Collected data entries:

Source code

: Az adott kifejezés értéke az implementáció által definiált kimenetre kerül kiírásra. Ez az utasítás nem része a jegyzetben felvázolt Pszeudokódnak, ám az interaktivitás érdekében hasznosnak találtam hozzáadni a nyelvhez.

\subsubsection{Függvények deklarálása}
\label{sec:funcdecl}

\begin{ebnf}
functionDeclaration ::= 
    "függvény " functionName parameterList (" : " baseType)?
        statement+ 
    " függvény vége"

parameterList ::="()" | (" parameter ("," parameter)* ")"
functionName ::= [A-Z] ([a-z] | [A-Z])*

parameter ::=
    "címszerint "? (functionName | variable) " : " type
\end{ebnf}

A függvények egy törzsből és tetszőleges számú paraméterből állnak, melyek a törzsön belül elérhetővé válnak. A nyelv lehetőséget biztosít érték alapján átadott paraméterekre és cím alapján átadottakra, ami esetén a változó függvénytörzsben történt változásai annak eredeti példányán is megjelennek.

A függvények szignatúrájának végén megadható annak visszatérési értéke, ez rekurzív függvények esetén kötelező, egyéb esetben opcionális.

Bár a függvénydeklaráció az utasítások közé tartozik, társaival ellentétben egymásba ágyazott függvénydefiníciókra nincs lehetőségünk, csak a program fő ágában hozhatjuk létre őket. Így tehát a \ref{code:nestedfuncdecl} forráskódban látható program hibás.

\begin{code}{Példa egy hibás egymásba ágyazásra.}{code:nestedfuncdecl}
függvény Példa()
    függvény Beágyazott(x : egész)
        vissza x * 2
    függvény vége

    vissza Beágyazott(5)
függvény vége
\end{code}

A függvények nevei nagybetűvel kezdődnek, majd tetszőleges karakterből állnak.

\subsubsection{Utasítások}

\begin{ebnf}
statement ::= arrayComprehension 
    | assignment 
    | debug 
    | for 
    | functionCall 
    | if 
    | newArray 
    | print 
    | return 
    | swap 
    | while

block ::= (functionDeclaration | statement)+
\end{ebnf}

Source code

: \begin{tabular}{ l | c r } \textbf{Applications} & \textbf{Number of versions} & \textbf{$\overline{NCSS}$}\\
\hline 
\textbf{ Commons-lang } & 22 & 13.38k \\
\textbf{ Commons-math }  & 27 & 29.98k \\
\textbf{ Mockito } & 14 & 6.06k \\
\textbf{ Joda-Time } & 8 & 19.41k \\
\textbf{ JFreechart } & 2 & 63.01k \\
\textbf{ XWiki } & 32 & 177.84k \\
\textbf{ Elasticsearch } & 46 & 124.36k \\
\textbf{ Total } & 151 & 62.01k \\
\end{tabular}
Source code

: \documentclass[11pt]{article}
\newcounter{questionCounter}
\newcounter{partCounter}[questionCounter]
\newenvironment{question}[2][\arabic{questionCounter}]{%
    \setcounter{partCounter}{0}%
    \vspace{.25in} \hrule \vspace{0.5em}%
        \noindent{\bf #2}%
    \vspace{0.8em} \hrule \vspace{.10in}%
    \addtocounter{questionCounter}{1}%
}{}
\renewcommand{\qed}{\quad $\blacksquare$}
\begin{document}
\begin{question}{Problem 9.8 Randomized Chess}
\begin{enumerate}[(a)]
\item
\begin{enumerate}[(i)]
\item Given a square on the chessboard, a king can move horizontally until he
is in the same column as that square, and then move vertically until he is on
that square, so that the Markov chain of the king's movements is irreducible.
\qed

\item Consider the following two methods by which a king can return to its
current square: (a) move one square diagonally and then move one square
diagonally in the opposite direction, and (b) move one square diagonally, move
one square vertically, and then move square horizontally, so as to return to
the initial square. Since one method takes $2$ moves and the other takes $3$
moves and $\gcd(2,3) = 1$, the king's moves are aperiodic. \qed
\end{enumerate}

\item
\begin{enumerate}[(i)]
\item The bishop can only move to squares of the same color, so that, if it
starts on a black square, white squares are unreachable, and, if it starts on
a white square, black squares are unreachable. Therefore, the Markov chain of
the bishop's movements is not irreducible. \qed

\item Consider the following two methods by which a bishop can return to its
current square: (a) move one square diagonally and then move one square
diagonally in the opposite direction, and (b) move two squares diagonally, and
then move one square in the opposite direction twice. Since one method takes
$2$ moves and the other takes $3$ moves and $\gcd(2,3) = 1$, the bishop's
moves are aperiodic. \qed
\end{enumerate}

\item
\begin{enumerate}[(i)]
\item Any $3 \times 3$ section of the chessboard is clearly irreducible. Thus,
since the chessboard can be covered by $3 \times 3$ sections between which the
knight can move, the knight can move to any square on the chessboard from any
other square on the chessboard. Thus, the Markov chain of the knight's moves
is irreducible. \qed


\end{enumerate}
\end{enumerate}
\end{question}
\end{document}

### ABOUT THIS EXERCISE
From the records given above, copy all lines containing "chessboard".

### EXERCISE RESULT
\item Given a square on the chessboard, a king can move horizontally until he
\item Any $3 \times 3$ section of the chessboard is clearly irreducible. Thus,
since the chessboard can be covered by $3 \times 3$ sections between which the
knight can move, the knight can move to any square on the chessboard from any
other square on the chessboard. Thus, the Markov chain of the knight's moves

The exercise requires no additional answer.